NWS: 90 mph Wind, but Not Tornado, Caused NH Damage

NWS: 90 mph Wind, but Not Tornado, Caused NH Damage

The National Weather Service says straight line winds and a gustnado caused damage in Central New Hampshire, not a tornado.
GRAFTON, N.H. - The National Weather Service in Gray, Maine says straight line winds, and not a tornado, caused serious damage in Central New Hampshire Thursday night.

Based on a survey conducted Saturday, forecasters say winds averaged 55-65 mph along a 7 mile stretch of Grafton around 8:20 p.m. In a few spots, localized downbursts produced winds closer to 90 mph.

Thousands of trees were downed along the path of the storm, which runs from the Kinsman Highway to Prescott Hill Road, across Route 4, and onto Meadow Road.

Minor roof and window damage was also reported in the area.

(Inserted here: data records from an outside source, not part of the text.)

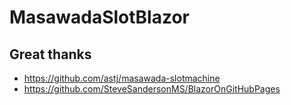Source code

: # MasawadaSlotBlazor


## Great thanks

- https://github.com/astj/masawada-slotmachine
- https://github.com/SteveSandersonMS/BlazorOnGitHubPages
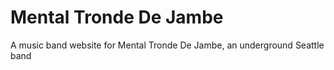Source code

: # Mental Tronde De Jambe

A music band website for Mental Tronde De Jambe, an underground Seattle band
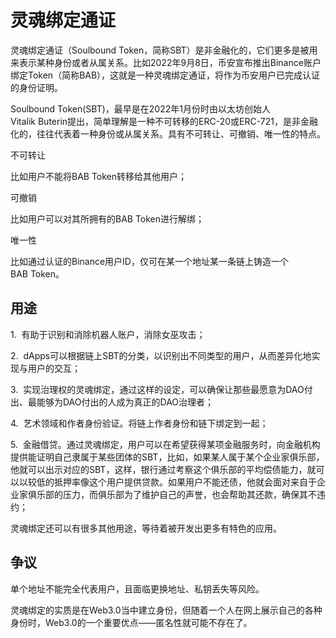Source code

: # 灵魂绑定通证

灵魂绑定通证（Soulbound Token，简称SBT）是非金融化的，它们更多是被用来表示某种身份或者从属关系。比如2022年9月8日，币安宣布推出Binance账户绑定Token（简称BAB），这就是一种灵魂绑定通证，将作为币安用户已完成认证的身份证明。

Soulbound Token(SBT)，最早是在2022年1月份时由以太坊创始人Vitalik Buterin提出，简单理解是一种不可转移的ERC-20或ERC-721，是非金融化的，往往代表着一种身份或从属关系。具有不可转让、可撤销、唯一性的特点。

不可转让

比如用户不能将BAB Token转移给其他用户；

可撤销

比如用户可以对其所拥有的BAB Token进行解绑；

唯一性

比如通过认证的Binance用户ID，仅可在某一个地址某一条链上铸造一个BAB Token。

## 用途

1.  有助于识别和消除机器人账户，消除女巫攻击；

2.  dApps可以根据链上SBT的分类，以识别出不同类型的用户，从而差异化地实现与用户的交互；

3.  实现治理权的灵魂绑定，通过这样的设定，可以确保让那些最愿意为DAO付出、最能够为DAO付出的人成为真正的DAO治理者；

4.  艺术领域和作者身份验证。将链上作者身份和链下绑定到一起；

5.  金融借贷。通过灵魂绑定，用户可以在希望获得某项金融服务时，向金融机构提供能证明自己隶属于某些团体的SBT，比如，如果某人属于某个企业家俱乐部，他就可以出示对应的SBT，这样，银行通过考察这个俱乐部的平均偿债能力，就可以以较低的抵押率像这个用户提供贷款。如果用户不能还债，他就会面对来自于企业家俱乐部的压力，而俱乐部为了维护自己的声誉，也会帮助其还款，确保其不违约；

灵魂绑定还可以有很多其他用途，等待着被开发出更多有特色的应用。

## 争议

单个地址不能完全代表用户，且面临更换地址、私钥丢失等风险。

灵魂绑定的实质是在Web3.0当中建立身份，但随着一个人在网上展示自己的各种身份时，Web3.0的一个重要优点——匿名性就可能不存在了。
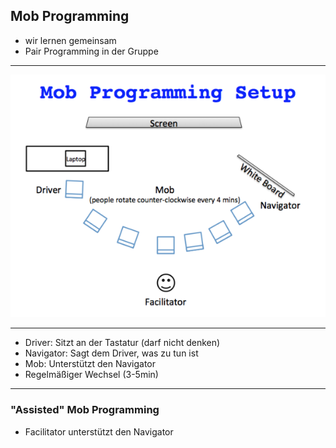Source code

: ## Mob Programming

- wir lernen gemeinsam
- Pair Programming in der Gruppe


----

<img src="images/mob-programming-setup.png" class="borderless" style="height: 50%;">

----

- Driver: Sitzt an der Tastatur (darf nicht denken)
- Navigator: Sagt dem Driver, was zu tun ist
- Mob: Unterstützt den Navigator
- Regelmäßiger Wechsel (3-5min)

----

### "Assisted" Mob Programming

- Facilitator unterstützt den Navigator
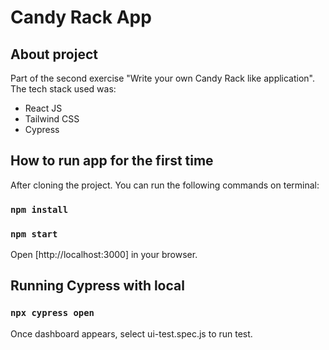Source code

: # Candy Rack App

## About project

Part of the second exercise "Write your own Candy Rack like application". The tech stack used was:
- React JS
- Tailwind CSS
- Cypress 

## How to run app for the first time

After cloning the project. You can run the following commands on terminal:

### `npm install ` 

### `npm start`

Open [http://localhost:3000] in your browser.


## Running Cypress with local

### `npx cypress open`

Once dashboard appears, select ui-test.spec.js to run test.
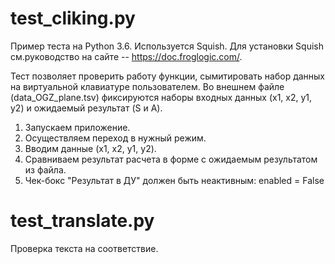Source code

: # test_cliking.py
Пример теста на Python 3.6. Используется Squish. Для установки Squish см.руководство на сайте -- https://doc.froglogic.com/.

Тест позволяет проверить работу функции, сымитировать набор данных на виртуальной клавиатуре пользователем.
Во внешнем файле (data_OGZ_plane.tsv) фиксируются наборы входных данных (x1, x2, y1, y2) и ожидаемый результат (S и A).

1. Запускаем приложение.
2. Осуществляем переход в нужный режим.
3. Вводим данные (x1, x2, y1, y2).
4. Сравниваем результат расчета в форме с ожидаемым результатом из файла.
5. Чек-бокс "Результат в ДУ" должен быть неактивным: enabled = False


# test_translate.py
Проверка текста на соответствие.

The weather service also found evidence of a gustnado in two areas, one along Prescott Hill Road and another near Meadow Road. A gustnado is essentially low level rotation, or a turning of straight line winds in the lowest levels of the atmosphere. That can sometimes be the result of local terrain.

Unlike a gustnado, a tornado is made of rotation that extends from the ground all the way to the cloud above.